Could you return all of the entries below exactly, minus the pictures?

The input
------------------------------------------------------------
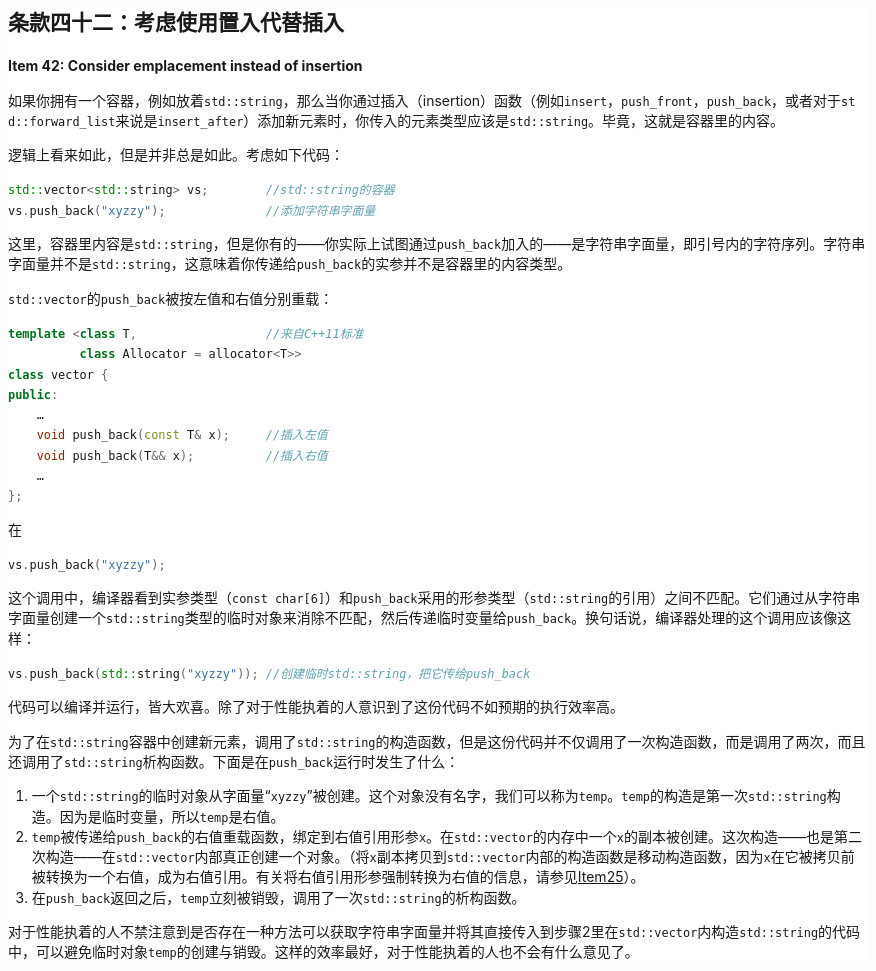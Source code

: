 ## 条款四十二：考虑使用置入代替插入

**Item 42: Consider emplacement instead of insertion**

如果你拥有一个容器，例如放着`std::string`，那么当你通过插入（insertion）函数（例如`insert`，`push_front`，`push_back`，或者对于`std::forward_list`来说是`insert_after`）添加新元素时，你传入的元素类型应该是`std::string`。毕竟，这就是容器里的内容。

逻辑上看来如此，但是并非总是如此。考虑如下代码：

```cpp
std::vector<std::string> vs;        //std::string的容器
vs.push_back("xyzzy");              //添加字符串字面量
```

这里，容器里内容是`std::string`，但是你有的——你实际上试图通过`push_back`加入的——是字符串字面量，即引号内的字符序列。字符串字面量并不是`std::string`，这意味着你传递给`push_back`的实参并不是容器里的内容类型。

`std::vector`的`push_back`被按左值和右值分别重载：

```cpp
template <class T,                  //来自C++11标准
          class Allocator = allocator<T>>
class vector {
public:
    …
    void push_back(const T& x);     //插入左值
    void push_back(T&& x);          //插入右值
    …
};
```

在

```cpp
vs.push_back("xyzzy");
```

这个调用中，编译器看到实参类型（`const char[6]`）和`push_back`采用的形参类型（`std::string`的引用）之间不匹配。它们通过从字符串字面量创建一个`std::string`类型的临时对象来消除不匹配，然后传递临时变量给`push_back`。换句话说，编译器处理的这个调用应该像这样：

```cpp
vs.push_back(std::string("xyzzy")); //创建临时std::string，把它传给push_back
```

代码可以编译并运行，皆大欢喜。除了对于性能执着的人意识到了这份代码不如预期的执行效率高。

为了在`std::string`容器中创建新元素，调用了`std::string`的构造函数，但是这份代码并不仅调用了一次构造函数，而是调用了两次，而且还调用了`std::string`析构函数。下面是在`push_back`运行时发生了什么：

1. 一个`std::string`的临时对象从字面量“`xyzzy`”被创建。这个对象没有名字，我们可以称为`temp`。`temp`的构造是第一次`std::string`构造。因为是临时变量，所以`temp`是右值。
2. `temp`被传递给`push_back`的右值重载函数，绑定到右值引用形参`x`。在`std::vector`的内存中一个`x`的副本被创建。这次构造——也是第二次构造——在`std::vector`内部真正创建一个对象。（将`x`副本拷贝到`std::vector`内部的构造函数是移动构造函数，因为`x`在它被拷贝前被转换为一个右值，成为右值引用。有关将右值引用形参强制转换为右值的信息，请参见[Item25](https://github.com/kelthuzadx/EffectiveModernCppChinese/blob/master/5.RRefMovSemPerfForw/item25.md)）。
3. 在`push_back`返回之后，`temp`立刻被销毁，调用了一次`std::string`的析构函数。

对于性能执着的人不禁注意到是否存在一种方法可以获取字符串字面量并将其直接传入到步骤2里在`std::vector`内构造`std::string`的代码中，可以避免临时对象`temp`的创建与销毁。这样的效率最好，对于性能执着的人也不会有什么意见了。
------------------------------------------------------------
Answer to this problem
Source code

: ## 条款四十二：考虑使用置入代替插入

**Item 42: Consider emplacement instead of insertion**

如果你拥有一个容器，例如放着`std::string`，那么当你通过插入（insertion）函数（例如`insert`，`push_front`，`push_back`，或者对于`std::forward_list`来说是`insert_after`）添加新元素时，你传入的元素类型应该是`std::string`。毕竟，这就是容器里的内容。

逻辑上看来如此，但是并非总是如此。考虑如下代码：

```cpp
std::vector<std::string> vs;        //std::string的容器
vs.push_back("xyzzy");              //添加字符串字面量
```

这里，容器里内容是`std::string`，但是你有的——你实际上试图通过`push_back`加入的——是字符串字面量，即引号内的字符序列。字符串字面量并不是`std::string`，这意味着你传递给`push_back`的实参并不是容器里的内容类型。

`std::vector`的`push_back`被按左值和右值分别重载：

```cpp
template <class T,                  //来自C++11标准
          class Allocator = allocator<T>>
class vector {
public:
    …
    void push_back(const T& x);     //插入左值
    void push_back(T&& x);          //插入右值
    …
};
```

在

```cpp
vs.push_back("xyzzy");
```

这个调用中，编译器看到实参类型（`const char[6]`）和`push_back`采用的形参类型（`std::string`的引用）之间不匹配。它们通过从字符串字面量创建一个`std::string`类型的临时对象来消除不匹配，然后传递临时变量给`push_back`。换句话说，编译器处理的这个调用应该像这样：

```cpp
vs.push_back(std::string("xyzzy")); //创建临时std::string，把它传给push_back
```

代码可以编译并运行，皆大欢喜。除了对于性能执着的人意识到了这份代码不如预期的执行效率高。

为了在`std::string`容器中创建新元素，调用了`std::string`的构造函数，但是这份代码并不仅调用了一次构造函数，而是调用了两次，而且还调用了`std::string`析构函数。下面是在`push_back`运行时发生了什么：

1. 一个`std::string`的临时对象从字面量“`xyzzy`”被创建。这个对象没有名字，我们可以称为`temp`。`temp`的构造是第一次`std::string`构造。因为是临时变量，所以`temp`是右值。
2. `temp`被传递给`push_back`的右值重载函数，绑定到右值引用形参`x`。在`std::vector`的内存中一个`x`的副本被创建。这次构造——也是第二次构造——在`std::vector`内部真正创建一个对象。（将`x`副本拷贝到`std::vector`内部的构造函数是移动构造函数，因为`x`在它被拷贝前被转换为一个右值，成为右值引用。有关将右值引用形参强制转换为右值的信息，请参见[Item25](https://github.com/kelthuzadx/EffectiveModernCppChinese/blob/master/5.RRefMovSemPerfForw/item25.md)）。
3. 在`push_back`返回之后，`temp`立刻被销毁，调用了一次`std::string`的析构函数。

对于性能执着的人不禁注意到是否存在一种方法可以获取字符串字面量并将其直接传入到步骤2里在`std::vector`内构造`std::string`的代码中，可以避免临时对象`temp`的创建与销毁。这样的效率最好，对于性能执着的人也不会有什么意见了。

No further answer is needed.